Charge travel fees for patients outside your primary service area—$15–$35 per visit depending on distance. Many insurers reimburse this separately; check your contracts.

Pricing Your Mobile Services

Home-based OT rates vary by region, patient population, and payer mix. Here's the baseline:

| Patient Type | Typical Rate | |---|---| | Medicare | $85–$120 per 30 mins (often 45–60 min units) | | Private insurance | $100–$150 per 30 mins | | Private pay (self-pay) | $120–$200 per 30 mins |

Add 15–25% if the patient is outside your core service radius. For patients needing specialized assessments (post-stroke home safety, ergonomic workplace eval), charge $150–$250 per comprehensive evaluation.

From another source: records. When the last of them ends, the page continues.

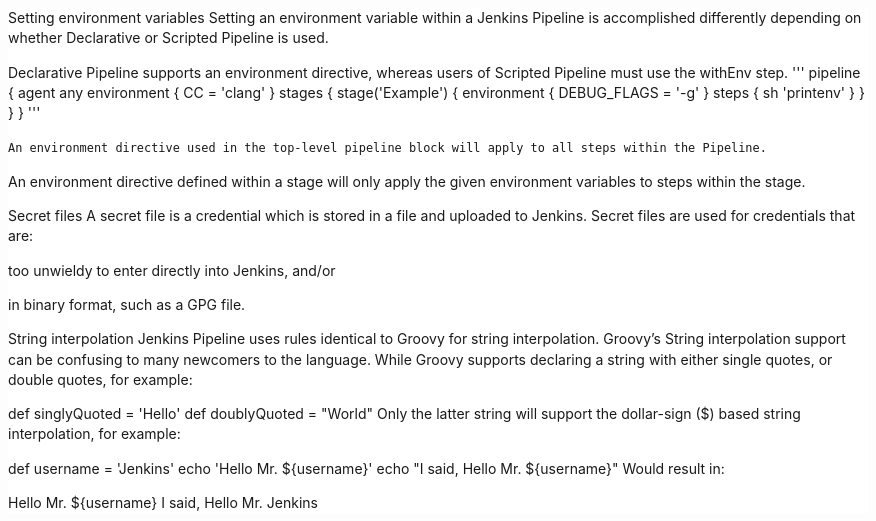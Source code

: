 Setting environment variables
Setting an environment variable within a Jenkins Pipeline is accomplished differently depending on whether Declarative or Scripted Pipeline is used.

Declarative Pipeline supports an environment directive, whereas users of Scripted Pipeline must use the withEnv step.
'''
pipeline {
    agent any
    environment {
        CC = 'clang'
    }
    stages {
        stage('Example') {
            environment {
                DEBUG_FLAGS = '-g'
            }
            steps {
                sh 'printenv'
            }
        }
    }
}
'''

	An environment directive used in the top-level pipeline block will apply to all steps within the Pipeline.
An environment directive defined within a stage will only apply the given environment variables to steps within the stage.


Secret files
A secret file is a credential which is stored in a file and uploaded to Jenkins. Secret files are used for credentials that are:

too unwieldy to enter directly into Jenkins, and/or

in binary format, such as a GPG file.

String interpolation
Jenkins Pipeline uses rules identical to Groovy for string interpolation. Groovy’s String interpolation support can be confusing to many newcomers to the language. While Groovy supports declaring a string with either single quotes, or double quotes, for example:

def singlyQuoted = 'Hello'
def doublyQuoted = "World"
Only the latter string will support the dollar-sign ($) based string interpolation, for example:

def username = 'Jenkins'
echo 'Hello Mr. ${username}'
echo "I said, Hello Mr. ${username}"
Would result in:

Hello Mr. ${username}
I said, Hello Mr. Jenkins
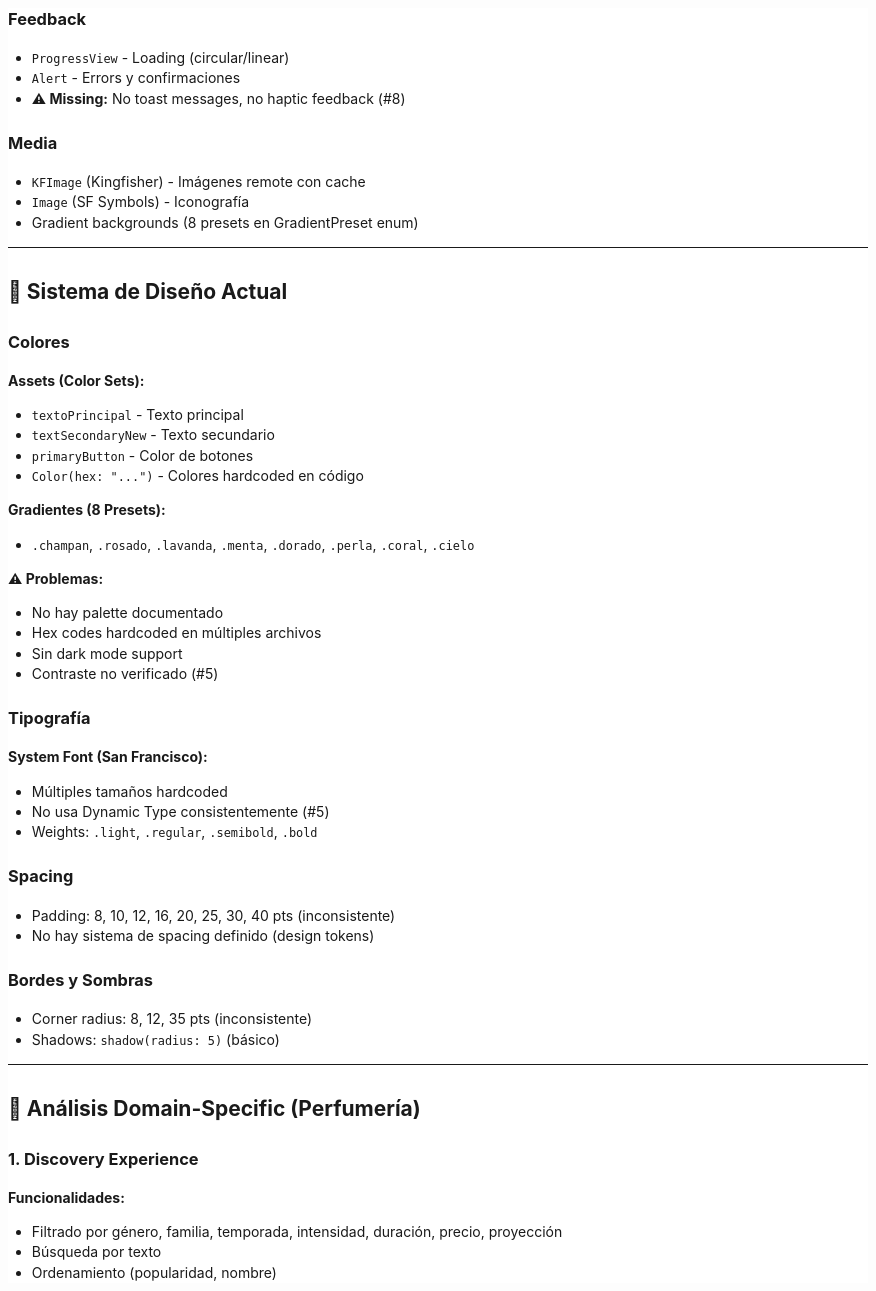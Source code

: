 ### Feedback
- `ProgressView` - Loading (circular/linear)
- `Alert` - Errors y confirmaciones
- **⚠️ Missing:** No toast messages, no haptic feedback (#8)

### Media
- `KFImage` (Kingfisher) - Imágenes remote con cache
- `Image` (SF Symbols) - Iconografía
- Gradient backgrounds (8 presets en GradientPreset enum)

---

## 🌈 Sistema de Diseño Actual

### Colores
**Assets (Color Sets):**
- `textoPrincipal` - Texto principal
- `textSecondaryNew` - Texto secundario
- `primaryButton` - Color de botones
- `Color(hex: "...")` - Colores hardcoded en código

**Gradientes (8 Presets):**
- `.champan`, `.rosado`, `.lavanda`, `.menta`, `.dorado`, `.perla`, `.coral`, `.cielo`

**⚠️ Problemas:**
- No hay palette documentado
- Hex codes hardcoded en múltiples archivos
- Sin dark mode support
- Contraste no verificado (#5)

### Tipografía
**System Font (San Francisco):**
- Múltiples tamaños hardcoded
- No usa Dynamic Type consistentemente (#5)
- Weights: `.light`, `.regular`, `.semibold`, `.bold`

### Spacing
- Padding: 8, 10, 12, 16, 20, 25, 30, 40 pts (inconsistente)
- No hay sistema de spacing definido (design tokens)

### Bordes y Sombras
- Corner radius: 8, 12, 35 pts (inconsistente)
- Shadows: `shadow(radius: 5)` (básico)

---

## 📱 Análisis Domain-Specific (Perfumería)

### 1. Discovery Experience
**Funcionalidades:**
- Filtrado por género, familia, temporada, intensidad, duración, precio, proyección
- Búsqueda por texto
- Ordenamiento (popularidad, nombre)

Bundle initial assessment + 3 follow-up visits at 10% discount to lock in recurring revenue. Many OT practices see 60–70% of mobile patients convert to longer care plans when priced attractively upfront.

Growing Your Client Base

List your mobile OT services on platforms like Mercoly where potential clients and referral partners actually search for home-based therapy. Include your service area map, specific specialties (hand therapy, stroke recovery, pediatric feeding), pricing, and booking link. This drives qualified leads and lets you sell products—custom orthotics, home safety equipment, adaptive aids—directly to patients in your service area.

Network with discharge planners at local hospitals and skilled nursing facilities. Hand them a one-page flyer with your mobile availability, specialties, and insurance acceptance. Referral sources appreciate knowing you'll show up reliably.

Frequently Asked Questions

Q: Should I charge for the initial assessment differently than follow-up visits? Yes. Initial comprehensive assessments ($150–$250) should include detailed home safety review, functional analysis, and a 6–8 week treatment plan. Follow-ups are standard session rates.

Q: What insurance credentials do I need to bill home visits? Most require active licensure, liability insurance ($2M–$3M coverage typical), and proof of state-board eligibility. Medicare requires a valid NPI. Verify coverage with each plan before accepting patients.

Q: How do I handle equipment supply costs if I'm starting small? Keep your personal kit lean ($500–$800 startup). Recommend purchases to private-pay clients; many will buy recommended items directly. Resell basic adaptive equipment at 20–30% markup to increase revenue without carrying heavy inventory.

Start small, track every route and visit outcome, and scale to your profitable zone.